(October 13, 2014) Duke University researchers have made
fluorescent molecules emit photons of light 1,000 times faster than
normal—setting a speed record and making an important step toward realizing
superfast light emitting diodes (LEDs) and quantum cryptography.
This year's Nobel Prize in
physics was awarded for the discovery of how to make blue LEDs, allowing
everything from more efficient light bulbs to video screens. While the
discovery has had an enormous impact on lighting and displays, the slow speed
with which LEDs can be turned on and off has limited their use as a light
source in light-based telecommunications.
In an LED, atoms can be forced to
emit roughly 10 million photons in the blink of an eye. Modern
telecommunications systems, however, operate nearly a thousand times faster. To
make future light-based communications using LEDs practical, researchers must
get photon-emitting materials up to speed.

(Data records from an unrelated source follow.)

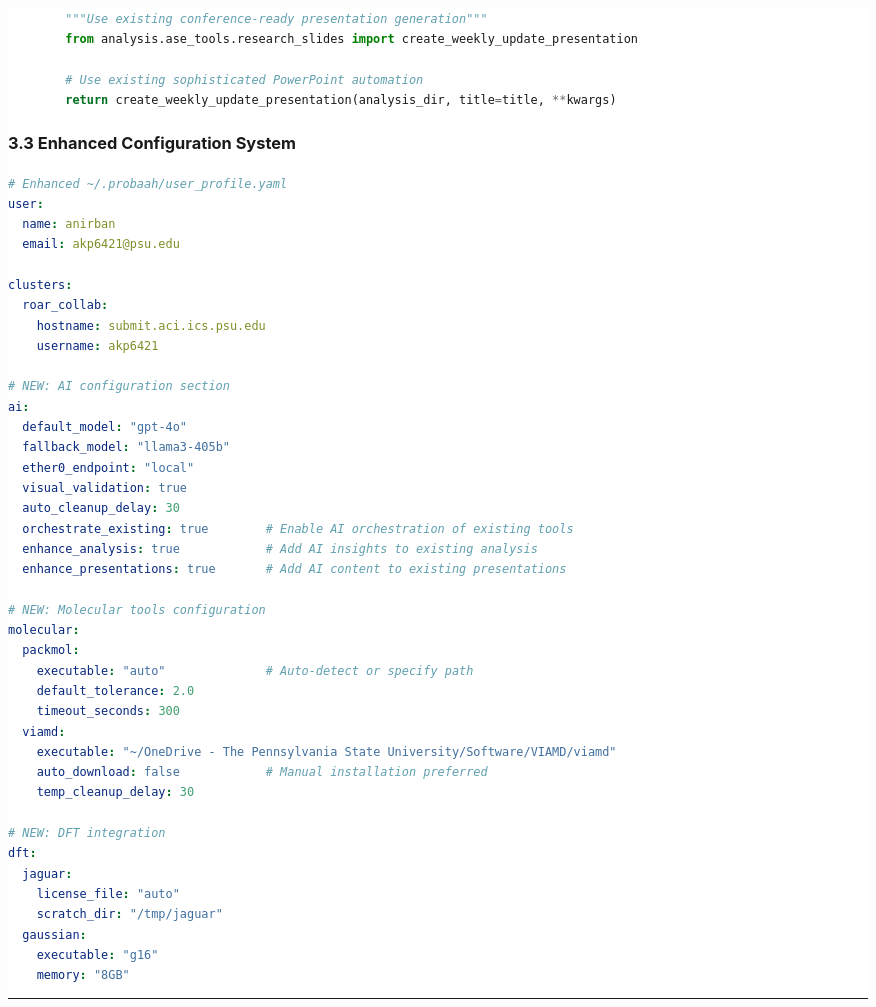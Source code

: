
 ```python
        """Use existing conference-ready presentation generation"""
        from analysis.ase_tools.research_slides import create_weekly_update_presentation
        
        # Use existing sophisticated PowerPoint automation
        return create_weekly_update_presentation(analysis_dir, title=title, **kwargs)
```

### 3.3 Enhanced Configuration System
```yaml
# Enhanced ~/.probaah/user_profile.yaml
user:
  name: anirban
  email: akp6421@psu.edu
  
clusters:
  roar_collab:
    hostname: submit.aci.ics.psu.edu
    username: akp6421

# NEW: AI configuration section
ai:
  default_model: "gpt-4o"
  fallback_model: "llama3-405b" 
  ether0_endpoint: "local"
  visual_validation: true
  auto_cleanup_delay: 30
  orchestrate_existing: true        # Enable AI orchestration of existing tools
  enhance_analysis: true            # Add AI insights to existing analysis
  enhance_presentations: true       # Add AI content to existing presentations

# NEW: Molecular tools configuration  
molecular:
  packmol:
    executable: "auto"              # Auto-detect or specify path
    default_tolerance: 2.0
    timeout_seconds: 300
  viamd:
    executable: "~/OneDrive - The Pennsylvania State University/Software/VIAMD/viamd"
    auto_download: false            # Manual installation preferred
    temp_cleanup_delay: 30
  
# NEW: DFT integration
dft:
  jaguar:
    license_file: "auto"
    scratch_dir: "/tmp/jaguar"
  gaussian:
    executable: "g16"
    memory: "8GB"
```

---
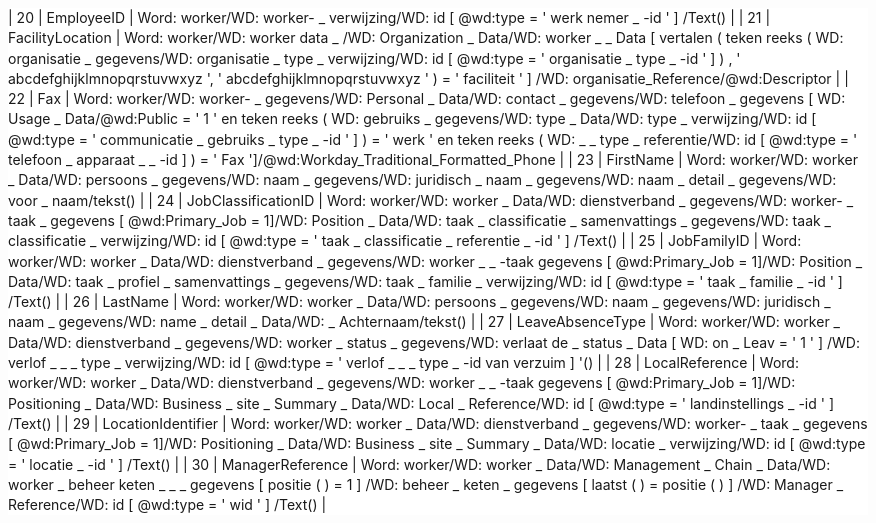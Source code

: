 | 20 | EmployeeID                            | Word: worker/WD: worker- \_ verwijzing/WD: id \[ @wd:type = ' werk nemer \_ -id ' \] /Text\(\)                                                                                                                                                                                                                                                                                                               |
| 21 | FacilityLocation                      | Word: worker/WD: worker data \_ /WD: Organization \_ Data/WD: worker \_ \_ Data \[ vertalen \( teken reeks \( WD: organisatie \_ gegevens/WD: organisatie \_ type \_ verwijzing/WD: id \[ @wd:type = ' organisatie \_ type \_ -id ' \] \) , ' abcdefghijklmnopqrstuvwxyz ', ' abcdefghijklmnopqrstuvwxyz ' \) = ' faciliteit ' \] /WD: organisatie\_Reference/@wd:Descriptor                                                                                                                                                                                                                                                                                                                                                                       |
| 22 | Fax                                   | Word: worker/WD: worker- \_ gegevens/WD: Personal \_ Data/WD: contact \_ gegevens/WD: telefoon \_ gegevens \[ WD: Usage \_ Data/@wd:Public = ' 1 ' en teken reeks \( WD: gebruiks \_ gegevens/WD: type \_ Data/WD: type \_ verwijzing/WD: id \[ @wd:type = ' communicatie \_ gebruiks \_ type \_ -id ' \] \) = ' werk ' en teken reeks \( WD: \_ \_ type \_ referentie/WD: id \[ @wd:type = ' telefoon \_ apparaat \_ \_ -id \] \) = ' Fax '\]/@wd:Workday_Traditional_Formatted_Phone      |
| 23 | FirstName                             | Word: worker/WD: worker \_ Data/WD: persoons \_ gegevens/WD: naam \_ gegevens/WD: juridisch \_ naam \_ gegevens/WD: naam \_ detail \_ gegevens/WD: voor \_ naam/tekst\(\)                                                                                                                                                                                                                                                           |
| 24 | JobClassificationID                   | Word: worker/WD: worker \_ Data/WD: dienstverband \_ gegevens/WD: worker- \_ taak \_ gegevens \[ @wd:Primary_Job = 1]/WD: Position \_ Data/WD: taak \_ classificatie \_ samenvattings \_ gegevens/WD: taak \_ classificatie \_ verwijzing/WD: id \[ @wd:type = ' taak \_ classificatie \_ referentie \_ -id ' \] /Text\(\)                                                                                                                                     |
| 25 | JobFamilyID                           | Word: worker/WD: worker \_ Data/WD: dienstverband \_ gegevens/WD: worker \_ \_ -taak gegevens \[ @wd:Primary_Job = 1]/WD: Position \_ Data/WD: taak \_ profiel \_ samenvattings \_ gegevens/WD: taak \_ familie \_ verwijzing/WD: id \[ @wd:type = ' taak \_ familie \_ -id ' \] /Text\(\)                                                                                                                                                                       |
| 26 | LastName                              | Word: worker/WD: worker \_ Data/WD: persoons \_ gegevens/WD: naam \_ gegevens/WD: juridisch \_ naam \_ gegevens/WD: name \_ detail \_ Data/WD: \_ Achternaam/tekst\(\)                                                                                                                                                                                                                                                            |
| 27 | LeaveAbsenceType                      | Word: worker/WD: worker \_ Data/WD: dienstverband \_ gegevens/WD: worker \_ status \_ gegevens/WD: verlaat de \_ status \_ Data \[ WD: on \_ Leav = ' 1 ' \] /WD: verlof \_ \_ \_ type \_ verwijzing/WD: id \[ @wd:type = ' verlof \_ \_ \_ type \_ -id van verzuim \] '\(\)                                                                                                                                                                      |
| 28 | LocalReference                        | Word: worker/WD: worker \_ Data/WD: dienstverband \_ gegevens/WD: worker \_ \_ -taak gegevens \[ @wd:Primary_Job = 1]/WD: Positioning \_ Data/WD: Business \_ site \_ Summary \_ Data/WD: Local \_ Reference/WD: id \[ @wd:type = ' landinstellings \_ -id ' \] /Text\(\)                                                                                                                                                                                |
| 29 | LocationIdentifier                    | Word: worker/WD: worker \_ Data/WD: dienstverband \_ gegevens/WD: worker- \_ taak \_ gegevens \[ @wd:Primary_Job = 1]/WD: Positioning \_ Data/WD: Business \_ site \_ Summary \_ Data/WD: locatie \_ verwijzing/WD: id \[ @wd:type = ' locatie \_ -id ' \] /Text\(\)                                                                                                                                                                           |
| 30 | ManagerReference                      | Word: worker/WD: worker \_ Data/WD: Management \_ Chain \_ Data/WD: worker \_ beheer keten \_ \_ \_ gegevens \[ positie \( \) = 1 \] /WD: beheer \_ keten \_ gegevens \[ laatst \( \) = positie \( \) \] /WD: Manager \_ Reference/WD: id \[ @wd:type = ' wid ' \] /Text\(\)                                                                                                                                                      |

In a new study, engineers from
Duke increased the photon emission rate of fluorescent molecules to record
levels by sandwiching them between metal nanocubes and a gold film.
The results appear online October
12 in Nature Photonics.
“One of the applications we’re
targeting with this research is ultrafast LEDs,” said Maiken Mikkelsen, an
assistant professor of electrical and computer engineering and physics at Duke.
“While future devices might not use this exact approach, the underlying physics
will be crucial.”